#### RECORDS TO USE ####
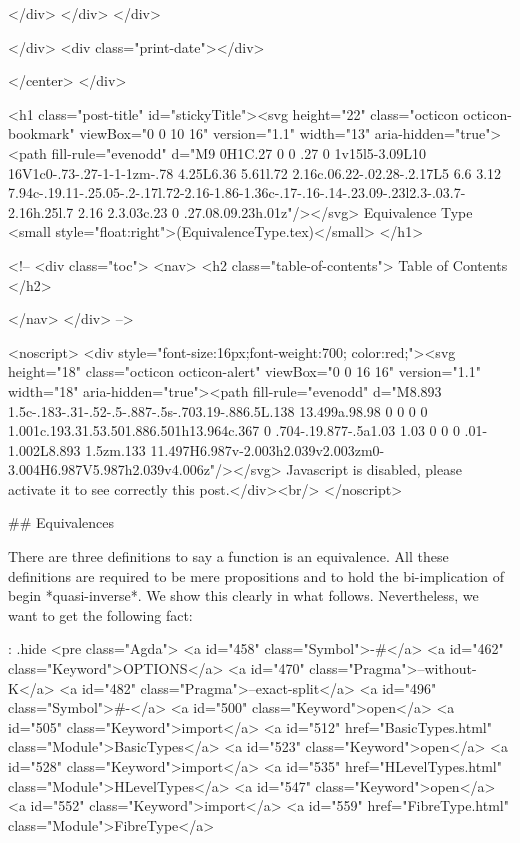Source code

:                 </div>
            </div>
          </div>
          
          
        </div>
        <div class="print-date"></div>
        
        
    </center>
  </div>

  

  <h1 class="post-title" id="stickyTitle"><svg height="22" class="octicon octicon-bookmark" viewBox="0 0 10 16" version="1.1" width="13" aria-hidden="true"><path fill-rule="evenodd" d="M9 0H1C.27 0 0 .27 0 1v15l5-3.09L10 16V1c0-.73-.27-1-1-1zm-.78 4.25L6.36 5.61l.72 2.16c.06.22-.02.28-.2.17L5 6.6 3.12 7.94c-.19.11-.25.05-.2-.17l.72-2.16-1.86-1.36c-.17-.16-.14-.23.09-.23l2.3-.03.7-2.16h.25l.7 2.16 2.3.03c.23 0 .27.08.09.23h.01z"/></svg> Equivalence Type <small style="float:right">(EquivalenceType.tex)</small>
  </h1>

  <!-- 
  <div class="toc">
    <nav>
    <h2 class="table-of-contents"> Table of Contents </h2>
      

    </nav>
  </div>
   -->

  <noscript>
  <div style="font-size:16px;font-weight:700; color:red;"><svg height="18" class="octicon octicon-alert" viewBox="0 0 16 16" version="1.1" width="18" aria-hidden="true"><path fill-rule="evenodd" d="M8.893 1.5c-.183-.31-.52-.5-.887-.5s-.703.19-.886.5L.138 13.499a.98.98 0 0 0 0 1.001c.193.31.53.501.886.501h13.964c.367 0 .704-.19.877-.5a1.03 1.03 0 0 0 .01-1.002L8.893 1.5zm.133 11.497H6.987v-2.003h2.039v2.003zm0-3.004H6.987V5.987h2.039v4.006z"/></svg> Javascript is disabled, please activate it to see correctly this post.</div><br/>
  </noscript>

  ## Equivalences

There are three definitions to say a function is an equivalence. All these
definitions are required to be mere propositions and to hold the
bi-implication of begin *quasi-inverse*. We show this clearly in what follows.
Nevertheless, we want to get the following fact:


{: .hide}
<pre class="Agda">
<a id="458" class="Symbol">{-#</a> <a id="462" class="Keyword">OPTIONS</a> <a id="470" class="Pragma">--without-K</a> <a id="482" class="Pragma">--exact-split</a> <a id="496" class="Symbol">#-}</a>
<a id="500" class="Keyword">open</a> <a id="505" class="Keyword">import</a> <a id="512" href="BasicTypes.html" class="Module">BasicTypes</a>
<a id="523" class="Keyword">open</a> <a id="528" class="Keyword">import</a> <a id="535" href="HLevelTypes.html" class="Module">HLevelTypes</a>
<a id="547" class="Keyword">open</a> <a id="552" class="Keyword">import</a> <a id="559" href="FibreType.html" class="Module">FibreType</a>


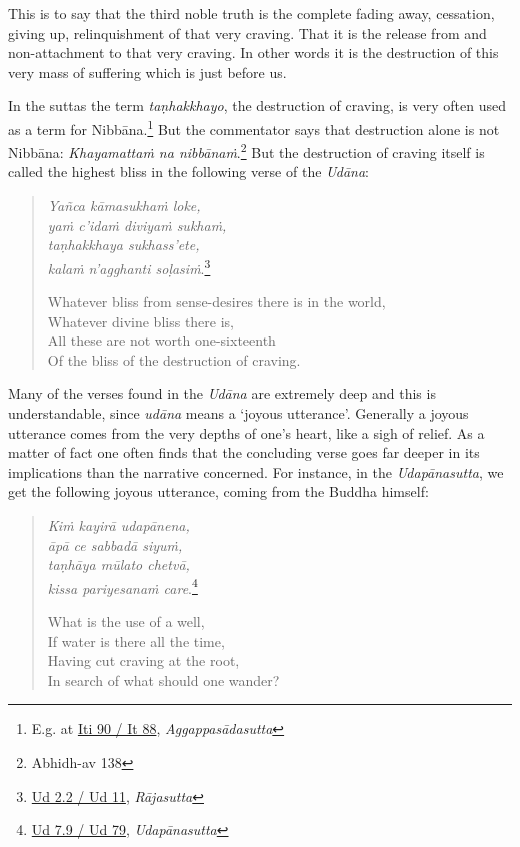 This is to say that the third noble truth is the complete fading away, cessation, giving up, relinquishment of that very craving. That it is the release from and non-attachment to that very craving. In other words it is the destruction of this very mass of suffering which is just before us.

In the suttas the term \emph{taṇhakkhayo}, the destruction of craving, is very often used as a term for Nibbāna.\footnote{E.g. at \href{https://suttacentral.net/iti90/pli/ms}{Iti 90 / It 88}, \emph{Aggappasādasutta}} But the commentator says that destruction alone is not Nibbāna: \emph{Khayamattaṁ na nibbānaṁ}.\footnote{Abhidh-av 138} But the destruction of craving itself is called the highest bliss in the following verse of the \emph{Udāna}:

\begin{quote}
\emph{Yañca kāmasukhaṁ loke,}\\
\emph{yaṁ c'idaṁ diviyaṁ sukhaṁ,}\\
\emph{taṇhakkhaya sukhass'ete,}\\
\emph{kalaṁ n'agghanti soḷasiṁ}.\footnote{\href{https://suttacentral.net/ud2.2/pli/ms}{Ud 2.2 / Ud 11}, \emph{Rājasutta}}

Whatever bliss from sense-desires there is in the world,\\
Whatever divine bliss there is,\\
All these are not worth one-sixteenth\\
Of the bliss of the destruction of craving.
\end{quote}

Many of the verses found in the \emph{Udāna} are extremely deep and this is understandable, since \emph{udāna} means a `joyous utterance'. Generally a joyous utterance comes from the very depths of one's heart, like a sigh of relief. As a matter of fact one often finds that the concluding verse goes far deeper in its implications than the narrative concerned. For instance, in the \emph{Udapānasutta}, we get the following joyous utterance, coming from the Buddha himself:

\begin{quote}
\emph{Kiṁ kayirā udapānena,}\\
\emph{āpā ce sabbadā siyuṁ,}\\
\emph{taṇhāya mūlato chetvā,}\\
\emph{kissa pariyesanaṁ care}.\footnote{\href{https://suttacentral.net/ud7.9/pli/ms}{Ud 7.9 / Ud 79}, \emph{Udapānasutta}}

What is the use of a well,\\
If water is there all the time,\\
Having cut craving at the root,\\
In search of what should one wander?
\end{quote}

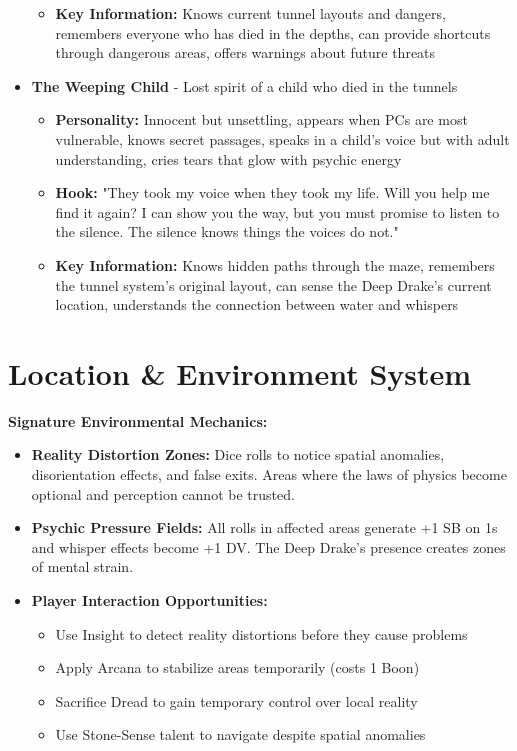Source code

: \documentclass[11pt]{article}
\begin{document}
\begin{itemize}
\begin{itemize}
  \item \textbf{Key Information:} Knows current tunnel layouts and dangers, remembers everyone who has died in the depths, can provide shortcuts through dangerous areas, offers warnings about future threats
  \end{itemize}
\item \textbf{The Weeping Child} - Lost spirit of a child who died in the tunnels
  \begin{itemize}
  \item \textbf{Personality:} Innocent but unsettling, appears when PCs are most vulnerable, knows secret passages, speaks in a child's voice but with adult understanding, cries tears that glow with psychic energy
  \item \textbf{Hook:} "They took my voice when they took my life. Will you help me find it again? I can show you the way, but you must promise to listen to the silence. The silence knows things the voices do not."
  \item \textbf{Key Information:} Knows hidden paths through the maze, remembers the tunnel system's original layout, can sense the Deep Drake's current location, understands the connection between water and whispers
  \end{itemize}
\end{itemize}

\section{Location \& Environment System}

\textbf{Signature Environmental Mechanics:}
\begin{itemize}
\item \textbf{Reality Distortion Zones:} Dice rolls to notice spatial anomalies, disorientation effects, and false exits. Areas where the laws of physics become optional and perception cannot be trusted.
\item \textbf{Psychic Pressure Fields:} All rolls in affected areas generate +1 SB on 1s and whisper effects become +1 DV. The Deep Drake's presence creates zones of mental strain.
\item \textbf{Player Interaction Opportunities:}
  \begin{itemize}
  \item Use Insight to detect reality distortions before they cause problems
  \item Apply Arcana to stabilize areas temporarily (costs 1 Boon)
  \item Sacrifice Dread to gain temporary control over local reality
  \item Use Stone-Sense talent to navigate despite spatial anomalies
  \end{itemize}
\end{itemize}
\end{document}
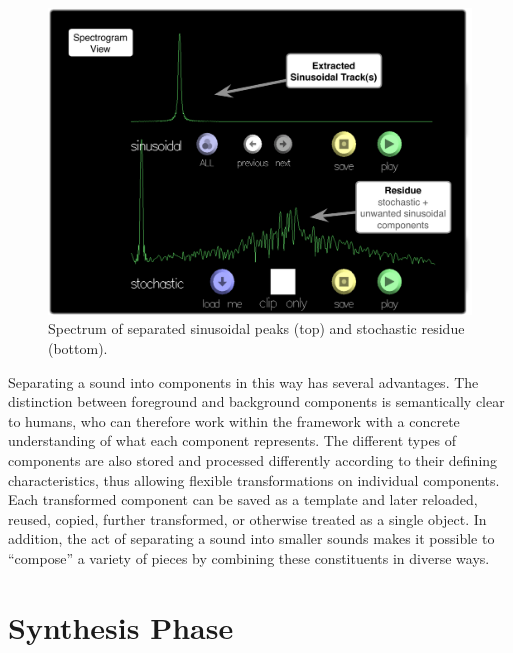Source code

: \documentclass[10pt,letterpaper]{article}
\begin{document}
\begin{figure}[h]
  \begin{center}
    \includegraphics[width=.95\columnwidth]{ui_separate.pdf}
    \caption{Spectrum of separated sinusoidal peaks (top) and stochastic residue (bottom).} 
    \label{fig:ui_separate}
  \end{center}
\end{figure}

Separating a sound into components in this way has several
advantages. The distinction between foreground and background
components is semantically clear to humans, who can
therefore work within the framework with a concrete understanding
of what each component represents. The different
types of components are also stored and processed differently
according to their defining characteristics, thus allowing
flexible transformations on individual components. Each
transformed component can be saved as a template and later
reloaded, reused, copied, further transformed, or otherwise
treated as a single object. In addition, the act of separating a
sound into smaller sounds makes it possible to ``compose'' a
variety of pieces by combining these constituents in diverse
ways.

\section{Synthesis Phase}
\end{document}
####
Give back exactly the lines that run from the line with "therefore work within" through the close of the material, counting both ends, and nothing more.

therefore work within the framework with a concrete understanding
of what each component represents. The different
types of components are also stored and processed differently
according to their defining characteristics, thus allowing
flexible transformations on individual components. Each
transformed component can be saved as a template and later
reloaded, reused, copied, further transformed, or otherwise
treated as a single object. In addition, the act of separating a
sound into smaller sounds makes it possible to ``compose'' a
variety of pieces by combining these constituents in diverse
ways.

\section{Synthesis Phase}
\end{document}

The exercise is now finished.